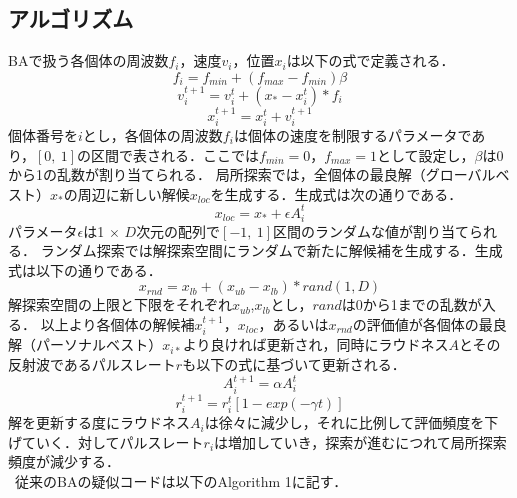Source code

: \documentclass{jarticle}
\begin{document}
\subsection{アルゴリズム}
BAで扱う各個体の周波数$f_i$，速度$v_i$，位置$x_i$は以下の式で定義される．
\begin{equation}
f_{i} =f_{min}+(f_{max}-f_{min}) \beta
\label{eq:freq} 
\end{equation}
\begin{equation}
v_i^{t+1}=v_i^{t}+(x_*-x_i^t)* f_i
\label{eq:vi}
\end{equation}
\begin{equation}
x_i^{t+1}=x_i^{t}+v_i^{t+1}
\label{eq:xi}
\end{equation}
個体番号を$i$とし，各個体の周波数${f_i}$は個体の速度を制限するパラメータであり，$[0, \ 1]$の区間で表される．ここでは${f_{min}=0}$，${f_{max}=1}$として設定し，$\beta$は0から1の乱数が割り当てられる．
局所探索では，全個体の最良解（グローバルベスト）$x_*$の周辺に新しい解候${x_{loc}}$を生成する．生成式は次の通りである．
\begin{equation}
\label{eq:loc}
x_{loc}=x_* + \epsilon A_i^t
\end{equation}
パラメータ$\epsilon$は1 $\times$ $D$次元の配列で$[-1, \ 1]$区間のランダムな値が割り当てられる． ランダム探索では解探索空間にランダムで新たに解候補を生成する．生成式は以下の通りである．
\begin{equation}
\label{eq:rnd}
x_{rnd}=x_{lb} + (x_{ub} - x_{lb})*rand(1,D)
\end{equation}
解探索空間の上限と下限をそれぞれ$x_{ub}$,$x_{lb}$とし，$rand$は0から1までの乱数が入る．
以上より各個体の解候補${x_i^{t+1}}$，${x_{loc}}$，あるいは$x_{rnd}$の評価値が各個体の最良解（パーソナルベスト）$x_{i*}$より良ければ更新され，同時にラウドネス$A$とその反射波であるパルスレート$r$も以下の式に基づいて更新される．
\begin{equation}
\label{eq:loud}
A_i^{t+1}= \alpha A_i^t
\end{equation}
\begin{equation}
\label{eq:pulse}
r_i^{t+1}=r_i^t[1-exp(- \gamma t)]
\end{equation}
解を更新する度にラウドネス$A_i$は徐々に減少し，それに比例して評価頻度を下げていく．対してパルスレート$r_i$は増加していき，探索が進むにつれて局所探索頻度が減少する．\\ \
従来のBAの疑似コードは以下のAlgorithm 1に記す．
\end{document}
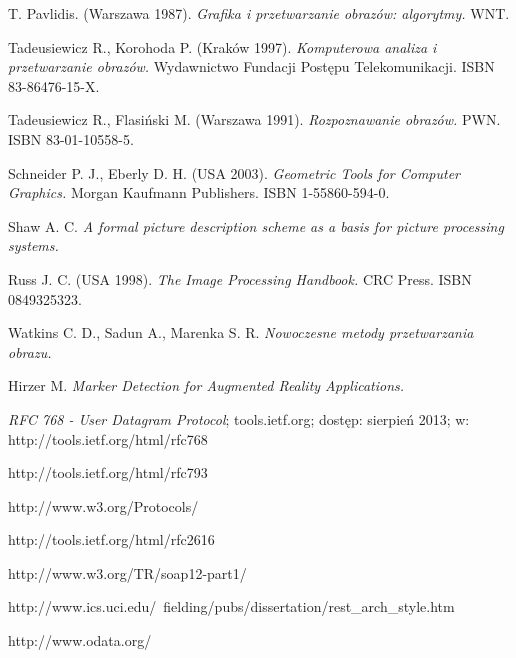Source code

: \begin{thebibliography}{}

  T. Pavlidis.
  (Warszawa 1987).
  \emph{Grafika i przetwarzanie obrazów: algorytmy.}
  WNT.

  Tadeusiewicz R., Korohoda P.
  (Kraków 1997).
  \emph{Komputerowa analiza i przetwarzanie obrazów.}
  Wydawnictwo Fundacji Postępu Telekomunikacji.
  ISBN 83-86476-15-X.

  Tadeusiewicz R., Flasiński M.
  (Warszawa 1991).
  \emph{Rozpoznawanie obrazów.}
  PWN.
  ISBN 83-01-10558-5.
  
  Schneider P. J., Eberly D. H.
  (USA 2003).
  \emph{Geometric Tools for Computer Graphics.}
  Morgan Kaufmann Publishers.
  ISBN 1-55860-594-0.
 
  Shaw A. C.
  \emph{A formal picture description scheme as a basis for picture processing systems.}
 
  Russ J. C.
  (USA 1998).
  \emph{The Image Processing Handbook.}
  CRC Press.
  ISBN 0849325323.
 
  Watkins C. D., Sadun A., Marenka S. R.
  \emph{Nowoczesne metody przetwarzania obrazu.}
 
  Hirzer M.
  \emph{Marker Detection for Augmented Reality Applications.}
 
  \emph{RFC 768 - User Datagram Protocol};
  tools.ietf.org;
  dostęp: sierpień 2013;
  w: http://tools.ietf.org/html/rfc768
 
  http://tools.ietf.org/html/rfc793
 
  http://www.w3.org/Protocols/
 
  http://tools.ietf.org/html/rfc2616
 
  http://www.w3.org/TR/soap12-part1/
 
  http://www.ics.uci.edu/~fielding/pubs/dissertation/rest\_arch\_style.htm
 
  http://www.odata.org/
                
\end{thebibliography}
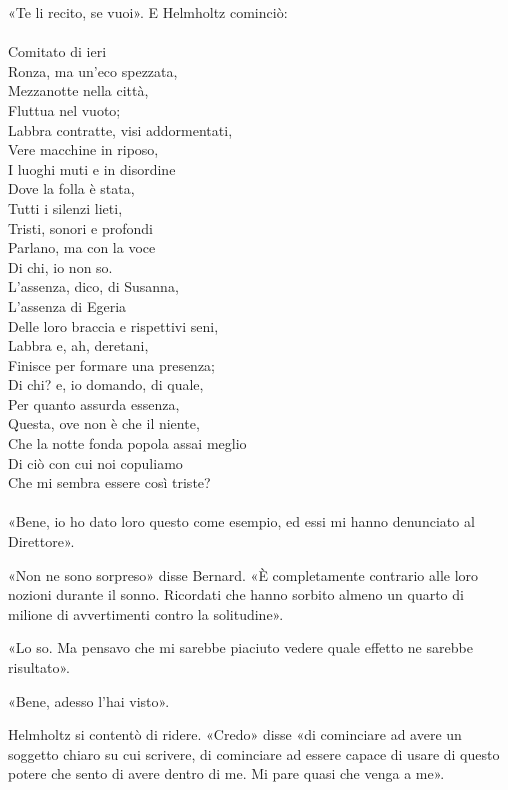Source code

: \documentclass[
a5paper, %
10pt, %
twoside, 
onecolumn, %
openany, %
]{memoir}
\begin{document}
«Te li recito, se vuoi». E Helmholtz cominciò:
\leavevmode\\\leavevmode\\
{\tiny Comitato di ieri\\
Ronza, ma un’eco spezzata,\\
Mezzanotte nella città,\\
Fluttua nel vuoto;\\
Labbra contratte, visi addormentati,\\
Vere macchine in riposo,\\
I luoghi muti e in disordine\\
Dove la folla è stata,\\
Tutti i silenzi lieti,\\
Tristi, sonori e profondi\\
Parlano, ma con la voce\\
Di chi, io non so.\\
L’assenza, dico, di Susanna,\\
L’assenza di Egeria\\
Delle loro braccia e rispettivi seni,\\
Labbra e, ah, deretani,\\
Finisce per formare una presenza;\\
Di chi? e, io domando, di quale,\\
Per quanto assurda essenza,\\
Questa, ove non è che il niente,\\
Che la notte fonda popola assai meglio\\
Di ciò con cui noi copuliamo\\
Che mi sembra essere così triste?}
\leavevmode\\\leavevmode\\
«Bene, io ho dato loro questo come esempio, ed essi mi hanno denunciato al Direttore».

«Non ne sono sorpreso» disse Bernard. «È completamente contrario alle loro nozioni durante il sonno. Ricordati che hanno sorbito almeno un quarto di milione di avvertimenti contro la solitudine».

«Lo so. Ma pensavo che mi sarebbe piaciuto vedere quale effetto ne sarebbe risultato».

«Bene, adesso l’hai visto».

Helmholtz si contentò di ridere. «Credo» disse «di cominciare ad avere un soggetto chiaro su cui scrivere, di cominciare ad essere capace di usare di questo potere che sento di avere dentro di me. Mi pare quasi che venga a me».
\end{document}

▸ **Task details**:
A word-for-word reproduction is needed of the lines above from the line containing "解を更新する度にラウドネス$" through the line containing "Watkins C. D., Sadun A., Marenka S. R.", with both ends kept and no pictures.

▸ **Exercise response**:
解を更新する度にラウドネス$A_i$は徐々に減少し，それに比例して評価頻度を下げていく．対してパルスレート$r_i$は増加していき，探索が進むにつれて局所探索頻度が減少する．\\ \
従来のBAの疑似コードは以下のAlgorithm 1に記す．
\end{document}
Source code

: \begin{thebibliography}{}

  T. Pavlidis.
  (Warszawa 1987).
  \emph{Grafika i przetwarzanie obrazów: algorytmy.}
  WNT.

  Tadeusiewicz R., Korohoda P.
  (Kraków 1997).
  \emph{Komputerowa analiza i przetwarzanie obrazów.}
  Wydawnictwo Fundacji Postępu Telekomunikacji.
  ISBN 83-86476-15-X.

  Tadeusiewicz R., Flasiński M.
  (Warszawa 1991).
  \emph{Rozpoznawanie obrazów.}
  PWN.
  ISBN 83-01-10558-5.
  
  Schneider P. J., Eberly D. H.
  (USA 2003).
  \emph{Geometric Tools for Computer Graphics.}
  Morgan Kaufmann Publishers.
  ISBN 1-55860-594-0.
 
  Shaw A. C.
  \emph{A formal picture description scheme as a basis for picture processing systems.}
 
  Russ J. C.
  (USA 1998).
  \emph{The Image Processing Handbook.}
  CRC Press.
  ISBN 0849325323.
 
  Watkins C. D., Sadun A., Marenka S. R.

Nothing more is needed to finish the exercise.